◆ Problem ◆
Your result should be the lines holding the word "using", copied from the entries below.

◆ Data listing ◆
-----

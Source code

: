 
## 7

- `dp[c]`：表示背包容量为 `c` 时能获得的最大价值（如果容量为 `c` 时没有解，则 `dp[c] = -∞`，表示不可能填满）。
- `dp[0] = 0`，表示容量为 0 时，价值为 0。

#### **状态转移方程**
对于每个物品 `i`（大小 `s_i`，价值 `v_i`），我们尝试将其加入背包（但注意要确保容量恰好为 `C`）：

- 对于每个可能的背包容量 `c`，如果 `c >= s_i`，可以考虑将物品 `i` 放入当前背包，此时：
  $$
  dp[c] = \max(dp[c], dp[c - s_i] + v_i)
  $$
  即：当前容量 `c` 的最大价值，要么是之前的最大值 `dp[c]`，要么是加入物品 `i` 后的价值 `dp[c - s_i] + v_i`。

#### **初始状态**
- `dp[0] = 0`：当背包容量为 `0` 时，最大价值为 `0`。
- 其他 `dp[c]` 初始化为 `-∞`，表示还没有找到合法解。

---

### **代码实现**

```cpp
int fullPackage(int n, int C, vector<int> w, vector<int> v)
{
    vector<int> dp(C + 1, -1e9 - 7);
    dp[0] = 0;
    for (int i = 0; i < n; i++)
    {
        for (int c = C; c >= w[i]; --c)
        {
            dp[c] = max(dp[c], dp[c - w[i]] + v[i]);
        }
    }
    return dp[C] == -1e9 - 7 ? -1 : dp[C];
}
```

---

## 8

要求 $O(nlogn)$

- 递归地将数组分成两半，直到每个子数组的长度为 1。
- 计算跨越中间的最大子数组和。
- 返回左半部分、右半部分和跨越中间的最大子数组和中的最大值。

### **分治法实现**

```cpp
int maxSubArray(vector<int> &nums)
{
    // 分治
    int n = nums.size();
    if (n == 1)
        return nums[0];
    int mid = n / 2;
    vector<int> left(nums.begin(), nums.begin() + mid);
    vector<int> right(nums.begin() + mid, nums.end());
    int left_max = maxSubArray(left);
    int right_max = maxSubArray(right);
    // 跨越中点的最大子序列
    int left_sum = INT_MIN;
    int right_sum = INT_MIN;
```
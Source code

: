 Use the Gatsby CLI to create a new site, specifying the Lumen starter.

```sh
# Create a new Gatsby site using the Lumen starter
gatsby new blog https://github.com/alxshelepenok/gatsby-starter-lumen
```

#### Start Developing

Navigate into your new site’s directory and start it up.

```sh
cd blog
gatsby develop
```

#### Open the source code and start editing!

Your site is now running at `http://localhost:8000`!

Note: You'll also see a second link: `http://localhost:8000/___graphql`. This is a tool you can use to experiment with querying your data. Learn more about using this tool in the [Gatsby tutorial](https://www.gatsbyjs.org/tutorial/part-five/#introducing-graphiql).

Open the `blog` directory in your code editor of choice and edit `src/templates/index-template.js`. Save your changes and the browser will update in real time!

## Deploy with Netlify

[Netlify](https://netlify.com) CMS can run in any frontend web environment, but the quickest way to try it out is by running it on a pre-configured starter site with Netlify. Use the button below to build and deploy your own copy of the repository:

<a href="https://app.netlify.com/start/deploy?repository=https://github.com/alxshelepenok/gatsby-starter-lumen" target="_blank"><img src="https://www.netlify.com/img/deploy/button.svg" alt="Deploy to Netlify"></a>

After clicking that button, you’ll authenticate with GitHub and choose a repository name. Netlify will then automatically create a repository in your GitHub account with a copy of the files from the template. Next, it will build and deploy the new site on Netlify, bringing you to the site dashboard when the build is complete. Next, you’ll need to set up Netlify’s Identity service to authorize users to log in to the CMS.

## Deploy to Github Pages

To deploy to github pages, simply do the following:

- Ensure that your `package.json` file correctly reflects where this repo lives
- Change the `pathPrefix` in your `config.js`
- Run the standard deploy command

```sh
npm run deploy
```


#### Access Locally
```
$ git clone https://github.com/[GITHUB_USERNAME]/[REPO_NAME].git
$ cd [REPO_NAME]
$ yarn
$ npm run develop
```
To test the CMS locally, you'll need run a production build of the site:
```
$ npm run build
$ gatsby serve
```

-----

◆ Response for this exercise ◆
# Create a new Gatsby site using the Lumen starter
Note: You'll also see a second link: `http://localhost:8000/___graphql`. This is a tool you can use to experiment with querying your data. Learn more about using this tool in the [Gatsby tutorial](https://www.gatsbyjs.org/tutorial/part-five/#introducing-graphiql).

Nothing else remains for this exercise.